Task goal ::
Give the number of lines in the entries below that hold "subsection", with no accompanying words.

── Listed entries

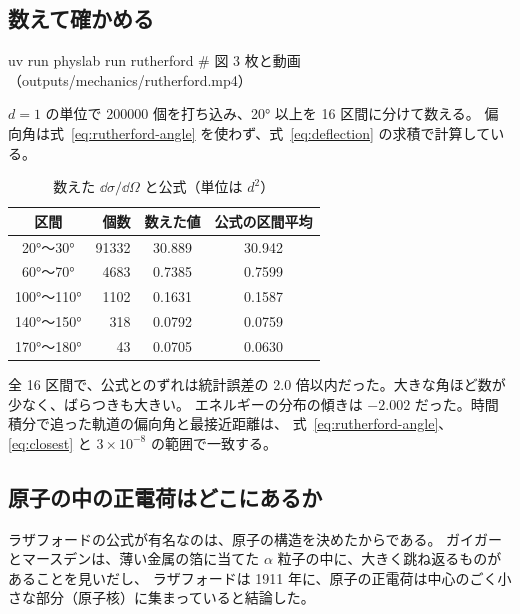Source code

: \subsection{数えて確かめる}

\begin{simbox}
\begin{terminal}
uv run physlab run rutherford      # 図 3 枚と動画（outputs/mechanics/rutherford.mp4）
\end{terminal}
$d=1$ の単位で \num{200000} 個を打ち込み、\ang{20} 以上を 16 区間に分けて数える。
偏向角は式~\eqref{eq:rutherford-angle} を使わず、式~\eqref{eq:deflection} の求積で計算している。
\end{simbox}

\begin{table}[htbp]
\centering
\caption{数えた $\dd\sigma/\dd\Omega$ と公式（単位は $d^2$）}\label{tab:rutherford}
\begin{tabular}{crcc}
\toprule
区間 & 個数 & 数えた値 & 公式の区間平均 \\
\midrule
\ang{20}〜\ang{30}   & \num{91332} & 30.889 & 30.942 \\
\ang{60}〜\ang{70}   & \num{4683}  & 0.7385 & 0.7599 \\
\ang{100}〜\ang{110} & \num{1102}  & 0.1631 & 0.1587 \\
\ang{140}〜\ang{150} & 318         & 0.0792 & 0.0759 \\
\ang{170}〜\ang{180} & 43          & 0.0705 & 0.0630 \\
\bottomrule
\end{tabular}
\end{table}


全 16 区間で、公式とのずれは統計誤差の 2.0 倍以内だった。大きな角ほど数が少なく、ばらつきも大きい。
エネルギーの分布の傾きは $-2.002$ だった。時間積分で追った軌道の偏向角と最接近距離は、
式~\eqref{eq:rutherford-angle}、\eqref{eq:closest} と $3\times10^{-8}$ の範囲で一致する。

\subsection{原子の中の正電荷はどこにあるか}\label{sec:coll-nucleus}

ラザフォードの公式が有名なのは、原子の構造を決めたからである。
ガイガーとマースデンは、薄い金属の箔に当てた $\alpha$ 粒子の中に、大きく跳ね返るものがあることを見いだし、
ラザフォードは 1911 年に、原子の正電荷は中心のごく小さな部分（原子核）に集まっていると結論した。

────

Solution to this problem ::
2